The lines of the records that include "mined" should all be copied.

Supplied material START

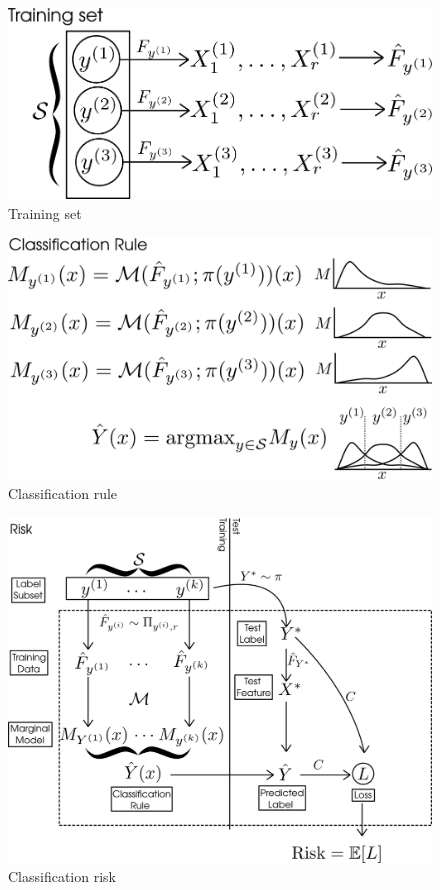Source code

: \documentclass[12pt]{article}
\begin{document}
\begin{figure}[h]
\centering
\includegraphics[scale = 0.4]{extrapolation_figures/training_set.png}
\caption{Training set}\label{fig:training_set}
\end{figure}

\begin{figure}[h]
\centering
\includegraphics[scale = 0.4]{extrapolation_figures/classification_rule.png}
\caption{Classification rule}\label{fig:classification_rule}
\end{figure}

\begin{figure}[h]
\centering
\includegraphics[scale = 0.4]{extrapolation_figures/risk.png}
\caption{Classification risk}\label{fig:risk}
\end{figure}
\end{document}
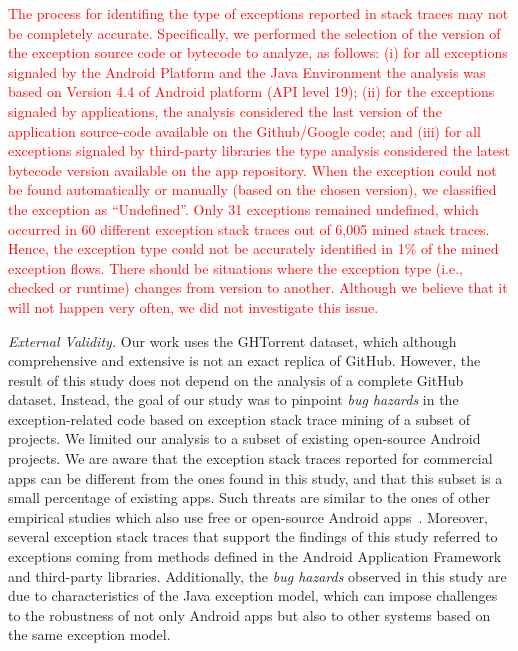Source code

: \textcolor{red}{The process for
identifing the type of exceptions reported in stack traces may not be completely
accurate.
Specifically, we performed the selection of the version of the exception source code or bytecode
to analyze, as follows: (i) for all exceptions signaled by the Android Platform
and the Java Environment the analysis was based on Version 4.4 of Android platform (API level 19);  (ii)
for the exceptions signaled by applications, the analysis considered
the last version of the application source-code available on the Github/Google code; and (iii)
for all exceptions signaled by third-party libraries the type analysis
considered the latest bytecode version available on the app repository.
When the exception could not be found automatically or manually (based on the chosen version),
we classified the exception as ``Undefined''.  Only 31 exceptions
remained undefined, which occurred in 60 different exception stack traces out of 6,005 mined stack traces.
Hence, the exception type could not be accurately identified in 1\% of the mined
exception flows.
There should be situations where the exception type (i.e., checked or runtime) changes from version to another.
Although we believe that it will not happen very often, we did not investigate
this issue.}


\emph{External Validity.} Our work uses the GHTorrent dataset, which although
comprehensive and extensive is not an exact replica of GitHub.
However, the result of this study does not depend on the analysis of
a complete GitHub dataset. Instead, the goal of our study was to
pinpoint \emph{bug hazards} in the exception-related code based on
exception stack trace mining of a subset of projects.
We limited our analysis to a subset of existing open-source Android projects.
We are aware that the exception stack traces reported
for commercial apps can be different from the ones found in this study, and that
this subset is a small percentage of existing apps.
Such threats are similar to the ones of other empirical studies
which also use free or open-source Android apps~\cite{Linar13,McDon13,Ruiz12}.
Moreover, several exception stack traces that support the findings of this study
referred to exceptions coming from methods defined in the Android Application Framework
and third-party libraries.  Additionally,  the \emph{bug hazards} observed in this study are due to
characteristics of the Java exception model, which can impose challenges to
the robustness of not only Android apps but also to other systems
 based on the same exception model.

Supplied material END

Answer section>
remained undefined, which occurred in 60 different exception stack traces out of 6,005 mined stack traces.
Hence, the exception type could not be accurately identified in 1\% of the mined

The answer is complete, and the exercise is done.